両者は競合ではなく補完。ざっくり言うとこうなる。

  • 件数・段階が固定で、決定論で並べる強さが要る → ワークフロー発火 (manga-en-check の N chunks × M lenses)
  • 件数・段階が動的で、親に LLM 判断を任せたい → ネスト発火 (今回の集約親)
  • 1 段で済む素朴な仕事 → 直接発火
  • Main の判断を挟む / ユーザー操作のトリガー → スキル発火

manga-en-check の中身を見ていくと、実は外側はワークフロー (N 並列を決定論で並べる)、各並列スロットの中で集約親 (生指摘を親で吸収)、というハイブリッドに組み直す筋が見える。これは追ってもう一度回すかもしれない。

まとめ

  • v2.1.172 でサブエージェントのネスト解禁。深さ 5、toolsAgent を入れた親のみ。

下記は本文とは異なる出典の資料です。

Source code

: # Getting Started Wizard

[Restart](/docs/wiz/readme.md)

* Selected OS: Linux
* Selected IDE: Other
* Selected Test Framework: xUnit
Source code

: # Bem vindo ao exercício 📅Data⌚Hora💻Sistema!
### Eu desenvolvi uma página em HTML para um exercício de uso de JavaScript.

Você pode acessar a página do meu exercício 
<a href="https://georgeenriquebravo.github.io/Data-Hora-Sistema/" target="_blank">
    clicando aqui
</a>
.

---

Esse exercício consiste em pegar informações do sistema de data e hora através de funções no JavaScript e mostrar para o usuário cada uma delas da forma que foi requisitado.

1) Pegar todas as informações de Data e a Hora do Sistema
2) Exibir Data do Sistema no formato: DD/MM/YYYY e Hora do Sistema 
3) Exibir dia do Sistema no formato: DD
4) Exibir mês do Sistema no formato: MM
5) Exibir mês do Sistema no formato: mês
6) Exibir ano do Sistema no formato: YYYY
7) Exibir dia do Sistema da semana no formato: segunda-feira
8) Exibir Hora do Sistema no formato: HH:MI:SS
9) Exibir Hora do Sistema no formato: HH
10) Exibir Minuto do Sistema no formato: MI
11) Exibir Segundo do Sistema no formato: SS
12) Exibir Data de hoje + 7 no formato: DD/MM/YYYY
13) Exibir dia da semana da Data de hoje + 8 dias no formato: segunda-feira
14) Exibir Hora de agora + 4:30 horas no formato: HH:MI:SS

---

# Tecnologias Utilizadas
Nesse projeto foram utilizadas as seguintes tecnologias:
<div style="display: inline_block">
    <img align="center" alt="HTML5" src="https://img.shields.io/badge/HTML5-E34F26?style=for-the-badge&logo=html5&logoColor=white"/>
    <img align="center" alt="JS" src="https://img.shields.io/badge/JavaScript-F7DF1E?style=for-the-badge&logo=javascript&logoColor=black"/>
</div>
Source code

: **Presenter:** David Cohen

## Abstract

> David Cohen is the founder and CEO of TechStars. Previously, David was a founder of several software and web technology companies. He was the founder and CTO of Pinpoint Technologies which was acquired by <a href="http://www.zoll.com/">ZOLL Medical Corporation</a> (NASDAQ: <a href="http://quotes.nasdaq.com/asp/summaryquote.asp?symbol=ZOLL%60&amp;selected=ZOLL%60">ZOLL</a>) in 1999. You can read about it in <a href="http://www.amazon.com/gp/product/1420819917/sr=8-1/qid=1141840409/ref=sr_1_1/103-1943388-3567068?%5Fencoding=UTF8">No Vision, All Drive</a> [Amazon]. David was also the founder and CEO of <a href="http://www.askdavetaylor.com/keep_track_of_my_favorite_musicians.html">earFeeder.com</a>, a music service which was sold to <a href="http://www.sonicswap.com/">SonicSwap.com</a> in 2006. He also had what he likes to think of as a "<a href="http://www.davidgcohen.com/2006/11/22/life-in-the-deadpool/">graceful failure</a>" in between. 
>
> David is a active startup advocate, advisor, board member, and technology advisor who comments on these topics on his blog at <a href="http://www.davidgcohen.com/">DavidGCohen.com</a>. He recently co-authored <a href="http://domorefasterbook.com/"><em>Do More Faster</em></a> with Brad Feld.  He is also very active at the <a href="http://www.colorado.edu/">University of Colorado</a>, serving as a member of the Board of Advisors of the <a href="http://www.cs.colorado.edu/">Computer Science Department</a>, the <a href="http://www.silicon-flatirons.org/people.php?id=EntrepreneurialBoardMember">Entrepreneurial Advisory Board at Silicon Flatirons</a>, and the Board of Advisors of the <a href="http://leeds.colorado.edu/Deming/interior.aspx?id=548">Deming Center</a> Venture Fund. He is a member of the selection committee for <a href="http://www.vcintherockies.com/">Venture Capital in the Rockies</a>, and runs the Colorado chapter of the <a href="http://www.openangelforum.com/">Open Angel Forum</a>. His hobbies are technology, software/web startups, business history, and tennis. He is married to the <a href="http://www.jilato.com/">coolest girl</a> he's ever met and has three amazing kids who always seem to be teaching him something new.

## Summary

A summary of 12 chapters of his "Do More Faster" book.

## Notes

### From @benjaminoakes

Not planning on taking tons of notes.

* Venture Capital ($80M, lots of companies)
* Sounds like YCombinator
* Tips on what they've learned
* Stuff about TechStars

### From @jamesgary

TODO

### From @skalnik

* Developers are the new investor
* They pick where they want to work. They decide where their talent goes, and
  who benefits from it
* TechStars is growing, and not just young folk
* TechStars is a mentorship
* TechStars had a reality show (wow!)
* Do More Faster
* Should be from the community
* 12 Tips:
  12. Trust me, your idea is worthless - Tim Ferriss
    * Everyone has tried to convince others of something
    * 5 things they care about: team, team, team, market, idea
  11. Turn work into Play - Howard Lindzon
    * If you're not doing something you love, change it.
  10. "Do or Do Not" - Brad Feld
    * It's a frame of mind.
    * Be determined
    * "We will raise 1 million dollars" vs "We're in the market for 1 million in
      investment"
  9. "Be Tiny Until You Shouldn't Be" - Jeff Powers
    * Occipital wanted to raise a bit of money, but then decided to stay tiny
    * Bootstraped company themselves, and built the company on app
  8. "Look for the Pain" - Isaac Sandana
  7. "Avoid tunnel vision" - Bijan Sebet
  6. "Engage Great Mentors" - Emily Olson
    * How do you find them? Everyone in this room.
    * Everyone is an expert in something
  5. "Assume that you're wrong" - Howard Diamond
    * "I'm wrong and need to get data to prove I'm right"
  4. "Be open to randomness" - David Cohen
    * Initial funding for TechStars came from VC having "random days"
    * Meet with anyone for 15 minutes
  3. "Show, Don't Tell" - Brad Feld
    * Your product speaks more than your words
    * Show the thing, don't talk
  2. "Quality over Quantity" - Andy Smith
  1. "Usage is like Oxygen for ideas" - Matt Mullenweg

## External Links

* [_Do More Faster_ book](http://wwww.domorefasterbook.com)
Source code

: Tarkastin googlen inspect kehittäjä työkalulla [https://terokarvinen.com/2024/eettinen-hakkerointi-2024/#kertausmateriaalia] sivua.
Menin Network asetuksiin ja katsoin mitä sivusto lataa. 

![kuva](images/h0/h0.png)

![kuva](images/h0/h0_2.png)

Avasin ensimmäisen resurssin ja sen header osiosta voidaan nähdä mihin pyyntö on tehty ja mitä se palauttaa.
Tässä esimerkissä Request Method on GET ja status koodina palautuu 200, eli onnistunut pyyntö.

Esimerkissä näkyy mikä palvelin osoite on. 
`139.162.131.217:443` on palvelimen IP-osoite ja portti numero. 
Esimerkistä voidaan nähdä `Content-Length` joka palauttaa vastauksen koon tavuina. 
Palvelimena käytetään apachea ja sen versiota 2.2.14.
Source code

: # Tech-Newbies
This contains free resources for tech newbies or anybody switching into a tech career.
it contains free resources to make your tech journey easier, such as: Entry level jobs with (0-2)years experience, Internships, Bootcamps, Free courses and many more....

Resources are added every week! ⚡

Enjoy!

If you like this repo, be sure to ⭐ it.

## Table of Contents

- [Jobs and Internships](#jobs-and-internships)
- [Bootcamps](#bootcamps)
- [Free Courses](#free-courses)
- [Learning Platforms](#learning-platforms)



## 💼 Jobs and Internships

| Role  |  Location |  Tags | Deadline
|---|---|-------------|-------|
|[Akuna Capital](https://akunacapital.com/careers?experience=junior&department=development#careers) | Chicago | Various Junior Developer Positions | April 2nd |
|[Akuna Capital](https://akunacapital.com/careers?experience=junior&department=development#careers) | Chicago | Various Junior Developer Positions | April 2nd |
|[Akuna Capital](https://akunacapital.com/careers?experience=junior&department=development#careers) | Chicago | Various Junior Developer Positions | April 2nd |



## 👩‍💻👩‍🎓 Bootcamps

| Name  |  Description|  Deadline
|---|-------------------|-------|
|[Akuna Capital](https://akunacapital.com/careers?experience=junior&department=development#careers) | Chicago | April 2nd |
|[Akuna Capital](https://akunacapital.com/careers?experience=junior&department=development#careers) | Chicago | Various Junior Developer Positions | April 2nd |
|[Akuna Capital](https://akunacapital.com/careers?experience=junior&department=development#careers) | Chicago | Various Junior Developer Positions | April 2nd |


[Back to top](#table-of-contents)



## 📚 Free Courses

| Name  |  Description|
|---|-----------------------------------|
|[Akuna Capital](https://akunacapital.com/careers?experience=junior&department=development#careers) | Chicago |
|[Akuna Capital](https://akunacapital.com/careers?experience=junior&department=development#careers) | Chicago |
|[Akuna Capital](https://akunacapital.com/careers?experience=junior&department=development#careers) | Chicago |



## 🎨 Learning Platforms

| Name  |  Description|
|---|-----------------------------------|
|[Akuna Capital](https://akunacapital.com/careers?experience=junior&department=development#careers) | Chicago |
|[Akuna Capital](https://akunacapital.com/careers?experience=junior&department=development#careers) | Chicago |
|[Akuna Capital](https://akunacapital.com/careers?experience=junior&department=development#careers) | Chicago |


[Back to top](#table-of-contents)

動機はコンテキスト管理で、並列性ではない
  • 第5回の「スキル発火」は逃げではなく Main 文脈での発火装置。解禁後も別モードとして残る
  • サブエージェントの発火モードは 直接 / スキル / ネスト / ワークフロー の 4 種、組み合わせて使う
  • 「集約親」は、Main の context を子の生指摘で埋めたくないときに効く。並列性とトレードに wall-clock とトークンは増えるが、後続作業が長い Main では context 保護のほうが勝つ
  • 効き方は子の数次第。3 子だと Main 到達 -28% で効果が薄いが、本番サイズ (24 子) では -68% (38KB → 12KB)。+12% トークンと引き換えに Main context が 1/3 になる。少ない子では効果が見えないが、スケールするほど顕著
  • ただし、Main コンテキストを削るだけなら 第6回 の「子はファイルに書く・戻り値はパス」方式に負ける (~1.2 KB 対 12 KB)。集約親はそれ単体では既存解の下位互換
  • 棲み分けは「Main が中身を判断材料にするか」。パイプラインなら第6回方式セッション内対話で集約結果を Main が見て判断するなら集約親
  • 集約親は general-purpose 流用より専用エージェント定義のほうが圧倒的に筋がいい。SKILL に集約手順を書けば Main からはパス 1 行で起動でき、トークン 65%・wall-clock 短縮・出力品質も向上
  • 専用定義は tools: ["Read"] のような道具の限定で、general-purpose が起こしがちな「ファイル参照スキップ → 架空回答」を構造的に防ぐ
  • エージェント定義のホットリロードは効く。Available agents リストは古いことがある——もう 1 回呼んでみる、が次の正解

第5回で「ネスト禁止という制約に対して、層の選び方で逃げる」と書いた。今回ネストが解禁されて分かったのは、当時「逃げ」と呼んだスキル発火が、実は別用途を持つ独立のモードだったということだ。制約が外れたあとに残る設計は、制約への適応で生まれた本当の構造だった——第5回の結論を、私はこう書き直したい。